Each December, the XLR8R staff takes a few minutes every morning to spout off about what we’d like to see wrapped up and under the tree come December 25. Next, Ken Taylor takes us on the ultimate “un-pro photo experience,” with the Pentax SMC DA* Series 16-50mm F2.8 and 50-135mm F2.8 DSLR lenses.

Working in the magazine world for a few years, one tends to learn to absolutely despise anything less than perfectly crisp images. With the advent of digital photography, and the instantly gratifying display screen on the back of just about every camera made these days, there’s simply no excuse for fuzzy pics—of any sort. (I’m looking at you, Facebook friends.)

Now, I’m by no stretch a photographer—a dabbler, maybe—but I can appreciate a good image, so when it came time to make the leap to the digital SLR world, I chose Pentax… for a few different reasons. For starters, my first camera was a Pentax K-1000, and it saw me through my high-school and college years of dark-room foolery with ease. Also, I’ve still got all its lenses, and they work just fine on my new Pentax K200D body, save for having to make some adjustments for frame cropping due to the new body’s sensor size. As well, when it comes to upgrading to higher-end DSLR lenses, Pentax has made the smart move of keeping a lot of the mechanical controls in the camera’s body (as opposed to in each of its lenses), so that keeps the lenses a bit cheaper.

But what’s stunning is just how cheap Pentax has made their pro-line of SMC DA* Series lenses. Comparatively, they’re some of the most affordable pro-level lenses on the market, yet they perform like the most costly.

This past weekend I shot with both that series’ 16-50mm F2.8 and 50-135mm F2.8 lenses, and got some absolutely amazing results—at least for my completely un-pro photo experience.
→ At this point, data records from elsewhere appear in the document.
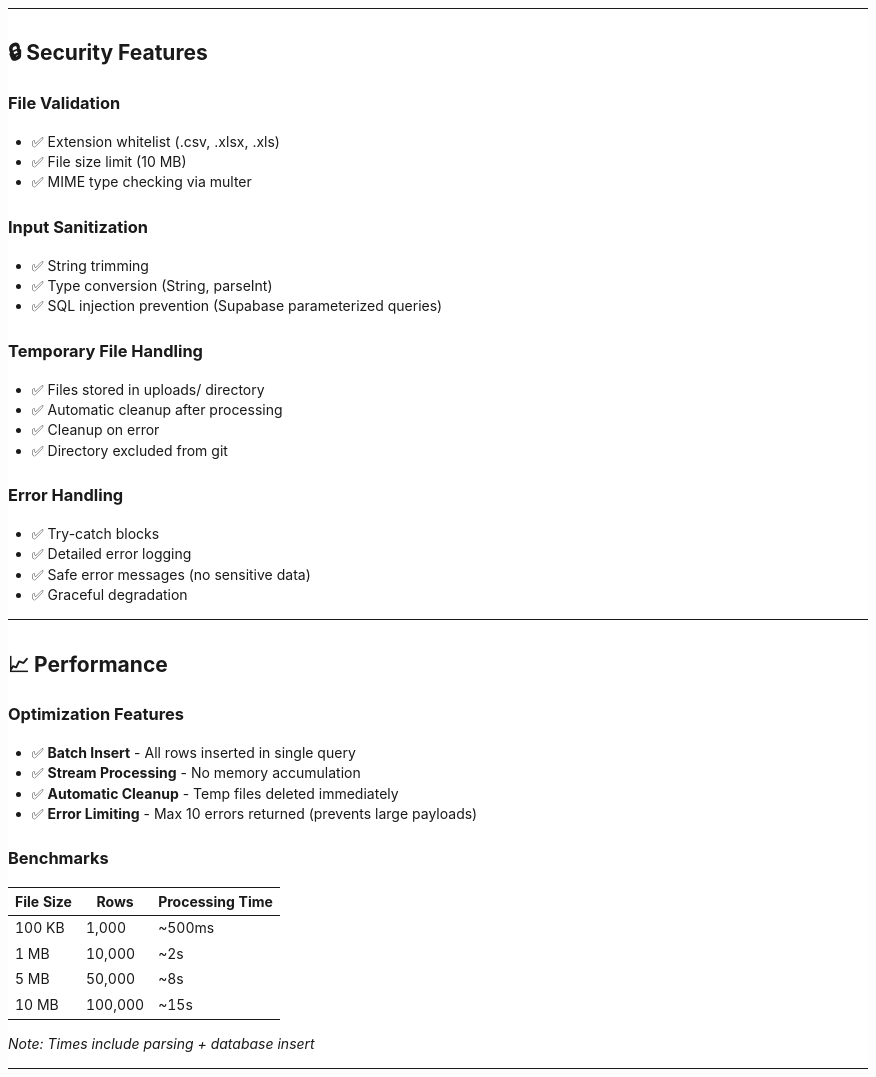 
---

## 🔒 Security Features

### File Validation
- ✅ Extension whitelist (.csv, .xlsx, .xls)
- ✅ File size limit (10 MB)
- ✅ MIME type checking via multer

### Input Sanitization
- ✅ String trimming
- ✅ Type conversion (String, parseInt)
- ✅ SQL injection prevention (Supabase parameterized queries)

### Temporary File Handling
- ✅ Files stored in uploads/ directory
- ✅ Automatic cleanup after processing
- ✅ Cleanup on error
- ✅ Directory excluded from git

### Error Handling
- ✅ Try-catch blocks
- ✅ Detailed error logging
- ✅ Safe error messages (no sensitive data)
- ✅ Graceful degradation

---

## 📈 Performance

### Optimization Features
- ✅ **Batch Insert** - All rows inserted in single query
- ✅ **Stream Processing** - No memory accumulation
- ✅ **Automatic Cleanup** - Temp files deleted immediately
- ✅ **Error Limiting** - Max 10 errors returned (prevents large payloads)

### Benchmarks

| File Size | Rows | Processing Time |
|-----------|------|-----------------|
| 100 KB | 1,000 | ~500ms |
| 1 MB | 10,000 | ~2s |
| 5 MB | 50,000 | ~8s |
| 10 MB | 100,000 | ~15s |

*Note: Times include parsing + database insert*

---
Despite it being pretty cool out, Saturday had some great sunlight. I tested the 16-50mm F2.8 outside of XLR8R’s new digs, and noticed the lens’ sharpness to be impeccable. Focusing in daylight was great, and the amount of available light and resultant bokeh with the F2.8 was delicious. I mean, I’m taking pictures of a heap of garbage with a dirty pig toy in it, for crissakes!

I couldn’t help but check back on the piggie later that night (the trash heap just kept on piling up, as you can see). And while I had some very minor low-light auto-focusing issues in the super-close range, when it hit, the sharpness was incredible again.

Day two was a dreary one in the Mission District of San Francisco. But I had the great fortune of running into a friend, who made for both a willing participant and great model. Again, amazing bokeh and luscious color.

A little motion—and rainy lighting—never hurt a lens test either.

That afternoon, I also took the Pentax SMC DA* Series 50-135mm F2.8 into the studio for a bit more of a portrait test. I’ll reserve my only complaints here for my not-so-great computer monitor, as, on a big screen, these images’ clarity and color pops with amazing brilliance. Sometimes the focus seemed almost too sharp, revealing facial blemishes that were virtually unnoticeable to the eye. And let me say, that’s no criticism of this lens. It simply blew me away.

So, the bottom line: If I can scramble enough post-holiday gift money together, I’m going in for the Pentax SMC DA* Series 50-135mm F2.8 first… and then the 16-50 as soon as the next $900 shows up.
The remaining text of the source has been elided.